Material to process:
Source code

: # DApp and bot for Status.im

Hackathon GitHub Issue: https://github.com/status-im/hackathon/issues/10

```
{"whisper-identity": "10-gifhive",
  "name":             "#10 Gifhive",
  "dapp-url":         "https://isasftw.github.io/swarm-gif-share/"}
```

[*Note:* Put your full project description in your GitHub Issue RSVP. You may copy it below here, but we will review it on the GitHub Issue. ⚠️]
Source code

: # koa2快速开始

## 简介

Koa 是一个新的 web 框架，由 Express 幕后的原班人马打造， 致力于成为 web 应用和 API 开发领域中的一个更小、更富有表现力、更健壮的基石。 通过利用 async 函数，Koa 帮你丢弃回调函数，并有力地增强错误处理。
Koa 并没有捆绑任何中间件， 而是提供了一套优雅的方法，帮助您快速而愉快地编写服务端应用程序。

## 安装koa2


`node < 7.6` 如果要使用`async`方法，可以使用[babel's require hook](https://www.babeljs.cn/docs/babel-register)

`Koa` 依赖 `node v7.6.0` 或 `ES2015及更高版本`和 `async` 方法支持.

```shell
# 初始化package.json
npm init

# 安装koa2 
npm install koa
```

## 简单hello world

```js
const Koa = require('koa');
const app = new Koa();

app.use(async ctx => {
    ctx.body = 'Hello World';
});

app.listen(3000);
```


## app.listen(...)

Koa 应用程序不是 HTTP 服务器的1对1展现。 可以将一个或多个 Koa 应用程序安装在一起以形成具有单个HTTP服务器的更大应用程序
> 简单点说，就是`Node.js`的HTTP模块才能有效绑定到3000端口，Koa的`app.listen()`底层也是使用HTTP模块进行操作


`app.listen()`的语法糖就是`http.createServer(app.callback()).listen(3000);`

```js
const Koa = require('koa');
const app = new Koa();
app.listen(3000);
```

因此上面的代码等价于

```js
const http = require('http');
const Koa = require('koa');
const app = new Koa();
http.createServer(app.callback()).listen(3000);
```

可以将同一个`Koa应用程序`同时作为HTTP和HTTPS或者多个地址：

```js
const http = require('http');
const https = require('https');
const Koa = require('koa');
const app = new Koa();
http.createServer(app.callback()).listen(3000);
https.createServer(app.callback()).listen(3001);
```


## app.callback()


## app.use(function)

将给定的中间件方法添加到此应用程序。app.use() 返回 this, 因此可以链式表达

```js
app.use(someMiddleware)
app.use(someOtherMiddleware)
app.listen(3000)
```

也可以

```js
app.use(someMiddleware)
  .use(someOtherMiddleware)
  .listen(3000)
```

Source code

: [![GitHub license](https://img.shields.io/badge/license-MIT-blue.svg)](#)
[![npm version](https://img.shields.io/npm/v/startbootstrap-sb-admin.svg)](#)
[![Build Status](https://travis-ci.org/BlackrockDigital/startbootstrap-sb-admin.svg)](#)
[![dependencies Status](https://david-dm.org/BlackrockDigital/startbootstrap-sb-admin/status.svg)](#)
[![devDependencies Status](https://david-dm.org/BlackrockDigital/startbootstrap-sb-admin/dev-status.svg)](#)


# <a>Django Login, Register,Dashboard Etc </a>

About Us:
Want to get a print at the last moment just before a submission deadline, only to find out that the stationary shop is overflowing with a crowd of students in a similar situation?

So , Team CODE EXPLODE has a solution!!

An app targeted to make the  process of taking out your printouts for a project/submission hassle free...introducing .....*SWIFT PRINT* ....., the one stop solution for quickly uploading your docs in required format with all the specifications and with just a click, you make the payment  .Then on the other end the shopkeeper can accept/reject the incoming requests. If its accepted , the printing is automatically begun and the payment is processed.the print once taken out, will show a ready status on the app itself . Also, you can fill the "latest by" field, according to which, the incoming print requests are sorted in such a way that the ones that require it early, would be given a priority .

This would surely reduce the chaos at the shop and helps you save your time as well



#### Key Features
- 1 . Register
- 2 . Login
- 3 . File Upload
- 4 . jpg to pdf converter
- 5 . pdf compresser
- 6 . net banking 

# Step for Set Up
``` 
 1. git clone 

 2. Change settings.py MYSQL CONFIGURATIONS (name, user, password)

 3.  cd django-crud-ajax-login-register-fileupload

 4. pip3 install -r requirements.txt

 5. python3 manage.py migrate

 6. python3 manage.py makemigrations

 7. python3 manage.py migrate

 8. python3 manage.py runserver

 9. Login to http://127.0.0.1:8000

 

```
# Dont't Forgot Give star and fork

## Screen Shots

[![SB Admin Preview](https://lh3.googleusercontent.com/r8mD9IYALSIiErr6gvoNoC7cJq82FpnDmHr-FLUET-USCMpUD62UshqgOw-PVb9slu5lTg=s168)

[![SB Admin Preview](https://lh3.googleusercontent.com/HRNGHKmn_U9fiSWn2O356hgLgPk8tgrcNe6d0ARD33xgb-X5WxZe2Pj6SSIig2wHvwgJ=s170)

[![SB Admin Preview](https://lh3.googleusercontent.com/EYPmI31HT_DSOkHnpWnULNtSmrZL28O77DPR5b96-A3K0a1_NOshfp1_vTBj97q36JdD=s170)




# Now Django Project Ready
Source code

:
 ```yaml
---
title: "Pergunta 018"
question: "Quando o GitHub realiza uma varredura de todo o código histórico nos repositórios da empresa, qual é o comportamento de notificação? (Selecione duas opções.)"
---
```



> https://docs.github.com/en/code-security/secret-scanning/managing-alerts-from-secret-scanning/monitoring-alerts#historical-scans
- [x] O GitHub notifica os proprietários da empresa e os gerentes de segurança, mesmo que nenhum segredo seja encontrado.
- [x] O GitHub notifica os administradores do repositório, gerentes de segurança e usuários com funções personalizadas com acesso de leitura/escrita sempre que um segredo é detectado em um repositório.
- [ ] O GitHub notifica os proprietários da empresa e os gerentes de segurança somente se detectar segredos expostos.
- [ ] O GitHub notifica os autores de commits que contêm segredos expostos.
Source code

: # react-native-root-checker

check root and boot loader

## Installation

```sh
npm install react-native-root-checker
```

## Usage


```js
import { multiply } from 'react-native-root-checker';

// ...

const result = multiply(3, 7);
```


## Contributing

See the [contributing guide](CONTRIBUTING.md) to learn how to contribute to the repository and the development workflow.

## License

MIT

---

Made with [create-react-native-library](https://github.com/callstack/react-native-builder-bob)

Problem statement: All that is wanted is a faithful reproduction of the line above with "Koa 应用程序不是 HTTP", the line with "So , Team CODE EXPLODE has a solution!!", and every line in between.

Completed task:
Koa 应用程序不是 HTTP 服务器的1对1展现。 可以将一个或多个 Koa 应用程序安装在一起以形成具有单个HTTP服务器的更大应用程序
> 简单点说，就是`Node.js`的HTTP模块才能有效绑定到3000端口，Koa的`app.listen()`底层也是使用HTTP模块进行操作


`app.listen()`的语法糖就是`http.createServer(app.callback()).listen(3000);`

```js
const Koa = require('koa');
const app = new Koa();
app.listen(3000);
```

因此上面的代码等价于

```js
const http = require('http');
const Koa = require('koa');
const app = new Koa();
http.createServer(app.callback()).listen(3000);
```

可以将同一个`Koa应用程序`同时作为HTTP和HTTPS或者多个地址：

```js
const http = require('http');
const https = require('https');
const Koa = require('koa');
const app = new Koa();
http.createServer(app.callback()).listen(3000);
https.createServer(app.callback()).listen(3001);
```


## app.callback()


## app.use(function)

将给定的中间件方法添加到此应用程序。app.use() 返回 this, 因此可以链式表达

```js
app.use(someMiddleware)
app.use(someOtherMiddleware)
app.listen(3000)
```

也可以

```js
app.use(someMiddleware)
  .use(someOtherMiddleware)
  .listen(3000)
```

Source code

: [![GitHub license](https://img.shields.io/badge/license-MIT-blue.svg)](#)
[![npm version](https://img.shields.io/npm/v/startbootstrap-sb-admin.svg)](#)
[![Build Status](https://travis-ci.org/BlackrockDigital/startbootstrap-sb-admin.svg)](#)
[![dependencies Status](https://david-dm.org/BlackrockDigital/startbootstrap-sb-admin/status.svg)](#)
[![devDependencies Status](https://david-dm.org/BlackrockDigital/startbootstrap-sb-admin/dev-status.svg)](#)


# <a>Django Login, Register,Dashboard Etc </a>

About Us:
Want to get a print at the last moment just before a submission deadline, only to find out that the stationary shop is overflowing with a crowd of students in a similar situation?

So , Team CODE EXPLODE has a solution!!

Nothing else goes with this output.